College of Computing and Informatics, Sungkyunkwan University, Suwon 16419, Korea.
Sensors (Basel). 2022 Nov 3;22(21):8477. doi: 10.3390/s22218477.
Non-line-of-sight (NLOS) imaging is aimed at visualizing hidden scenes from an observer's (e.g., camera) viewpoint. Typically, hidden scenes are reconstructed using diffused signals that emit light sources using optical equipment and are reflected multiple times. Optical systems are commonly adopted in NLOS imaging because lasers can transport energy and focus light over long distances without loss. In contrast, we propose NLOS imaging using acoustic equipment inspired by echolocation. Existing acoustic NLOS is a computational method motivated by seismic imaging that analyzes the geometry of underground structures. However, this physical method is susceptible to noise and requires a clear signal, resulting in long data acquisition times. Therefore, we reduced the scan time by modifying the echoes to be collected simultaneously rather than sequentially. Then, we propose end-to-end deep-learning models to overcome the challenges of echoes interfering with each other. We designed three distinctive architectures: an encoder that extracts features by dividing multi-channel echoes into groups and merging them hierarchically, a generator that constructs an image of the hidden object, and a discriminator that compares the generated image with the ground-truth image. The proposed model successfully reconstructed the outline of the hidden objects.

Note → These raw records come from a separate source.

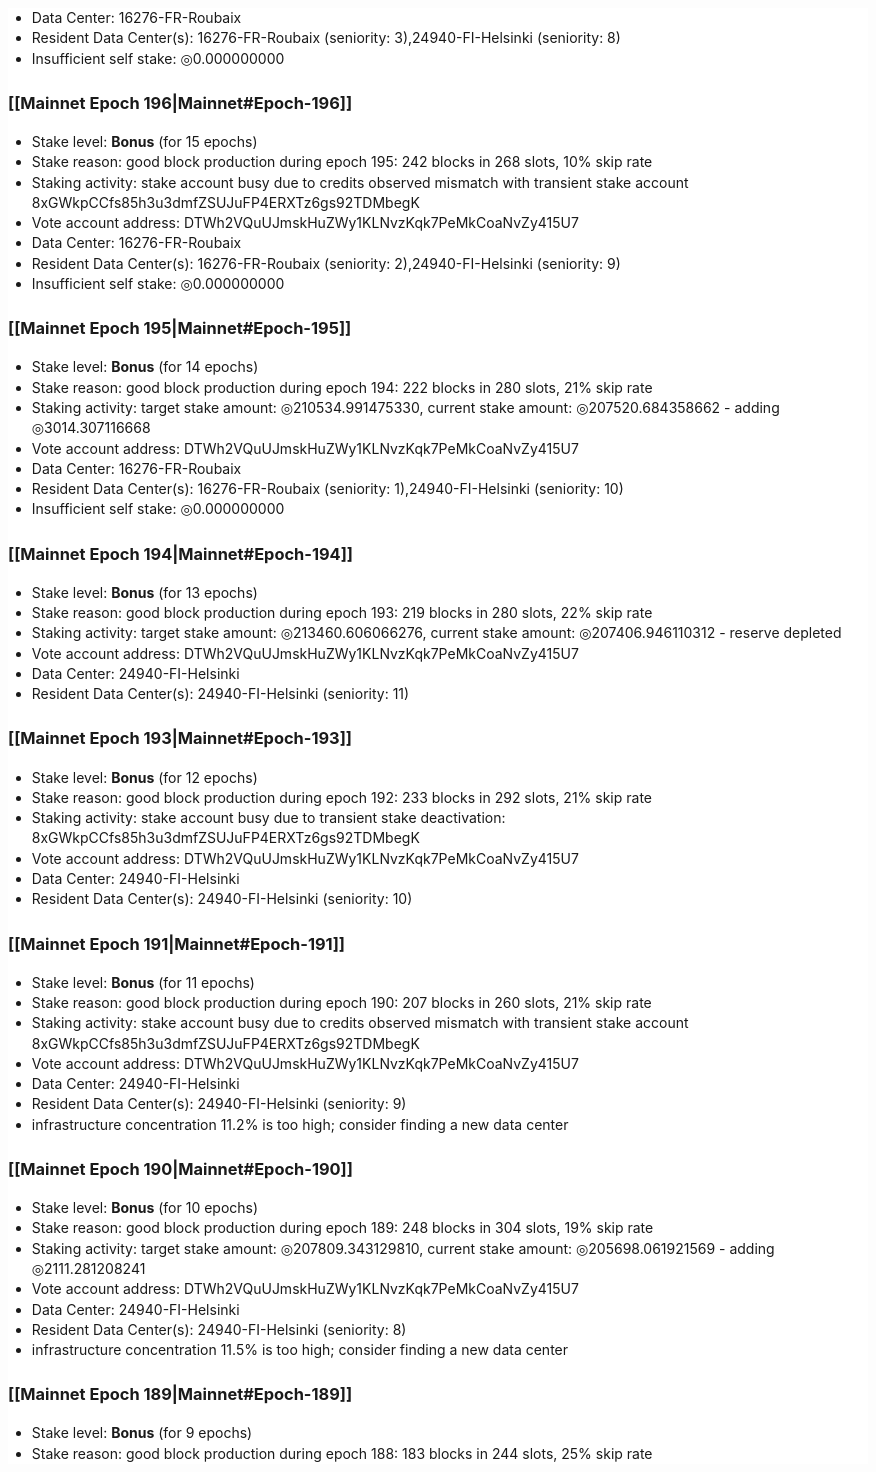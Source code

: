 * Data Center: 16276-FR-Roubaix
* Resident Data Center(s): 16276-FR-Roubaix (seniority: 3),24940-FI-Helsinki (seniority: 8)
* Insufficient self stake: ◎0.000000000
### [[Mainnet Epoch 196|Mainnet#Epoch-196]]
* Stake level: **Bonus** (for 15 epochs)
* Stake reason: good block production during epoch 195: 242 blocks in 268 slots, 10% skip rate
* Staking activity: stake account busy due to credits observed mismatch with transient stake account 8xGWkpCCfs85h3u3dmfZSUJuFP4ERXTz6gs92TDMbegK
* Vote account address: DTWh2VQuUJmskHuZWy1KLNvzKqk7PeMkCoaNvZy415U7
* Data Center: 16276-FR-Roubaix
* Resident Data Center(s): 16276-FR-Roubaix (seniority: 2),24940-FI-Helsinki (seniority: 9)
* Insufficient self stake: ◎0.000000000
### [[Mainnet Epoch 195|Mainnet#Epoch-195]]
* Stake level: **Bonus** (for 14 epochs)
* Stake reason: good block production during epoch 194: 222 blocks in 280 slots, 21% skip rate
* Staking activity: target stake amount: ◎210534.991475330, current stake amount: ◎207520.684358662 - adding ◎3014.307116668
* Vote account address: DTWh2VQuUJmskHuZWy1KLNvzKqk7PeMkCoaNvZy415U7
* Data Center: 16276-FR-Roubaix
* Resident Data Center(s): 16276-FR-Roubaix (seniority: 1),24940-FI-Helsinki (seniority: 10)
* Insufficient self stake: ◎0.000000000
### [[Mainnet Epoch 194|Mainnet#Epoch-194]]
* Stake level: **Bonus** (for 13 epochs)
* Stake reason: good block production during epoch 193: 219 blocks in 280 slots, 22% skip rate
* Staking activity: target stake amount: ◎213460.606066276, current stake amount: ◎207406.946110312 - reserve depleted
* Vote account address: DTWh2VQuUJmskHuZWy1KLNvzKqk7PeMkCoaNvZy415U7
* Data Center: 24940-FI-Helsinki
* Resident Data Center(s): 24940-FI-Helsinki (seniority: 11)
### [[Mainnet Epoch 193|Mainnet#Epoch-193]]
* Stake level: **Bonus** (for 12 epochs)
* Stake reason: good block production during epoch 192: 233 blocks in 292 slots, 21% skip rate
* Staking activity: stake account busy due to transient stake deactivation: 8xGWkpCCfs85h3u3dmfZSUJuFP4ERXTz6gs92TDMbegK
* Vote account address: DTWh2VQuUJmskHuZWy1KLNvzKqk7PeMkCoaNvZy415U7
* Data Center: 24940-FI-Helsinki
* Resident Data Center(s): 24940-FI-Helsinki (seniority: 10)
### [[Mainnet Epoch 191|Mainnet#Epoch-191]]
* Stake level: **Bonus** (for 11 epochs)
* Stake reason: good block production during epoch 190: 207 blocks in 260 slots, 21% skip rate
* Staking activity: stake account busy due to credits observed mismatch with transient stake account 8xGWkpCCfs85h3u3dmfZSUJuFP4ERXTz6gs92TDMbegK
* Vote account address: DTWh2VQuUJmskHuZWy1KLNvzKqk7PeMkCoaNvZy415U7
* Data Center: 24940-FI-Helsinki
* Resident Data Center(s): 24940-FI-Helsinki (seniority: 9)
* infrastructure concentration 11.2% is too high; consider finding a new data center
### [[Mainnet Epoch 190|Mainnet#Epoch-190]]
* Stake level: **Bonus** (for 10 epochs)
* Stake reason: good block production during epoch 189: 248 blocks in 304 slots, 19% skip rate
* Staking activity: target stake amount: ◎207809.343129810, current stake amount: ◎205698.061921569 - adding ◎2111.281208241
* Vote account address: DTWh2VQuUJmskHuZWy1KLNvzKqk7PeMkCoaNvZy415U7
* Data Center: 24940-FI-Helsinki
* Resident Data Center(s): 24940-FI-Helsinki (seniority: 8)
* infrastructure concentration 11.5% is too high; consider finding a new data center
### [[Mainnet Epoch 189|Mainnet#Epoch-189]]
* Stake level: **Bonus** (for 9 epochs)
* Stake reason: good block production during epoch 188: 183 blocks in 244 slots, 25% skip rate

非视线 (NLOS) 成像是旨在从观察者(例如,相机)的视点来可视化隐藏场景。通常,使用扩散信号通过光学设备发射光源并多次反射来重建隐藏场景。由于激光可以在不损失能量的情况下远距离传输能量并聚焦光线,因此光学系统通常被用于 NLOS 成像中。相比之下,我们提出了使用回声定位启发的声学设备进行 NLOS 成像。现有的声学 NLOS 是一种受地震成像启发的计算方法,它分析地下结构的几何形状。然而,这种物理方法容易受到噪声的影响,并且需要清晰的信号,导致数据采集时间较长。因此,我们通过修改要同时而不是顺序收集的回波来减少扫描时间。然后,我们提出了端到端深度学习模型来克服回声相互干扰的挑战。我们设计了三个独特的架构:一个编码器,通过将多通道回波分成组并分层合并来提取特征;一个生成器,构建隐藏物体的图像;一个判别器,将生成的图像与真实图像进行比较。所提出的模型成功地重建了隐藏物体的轮廓。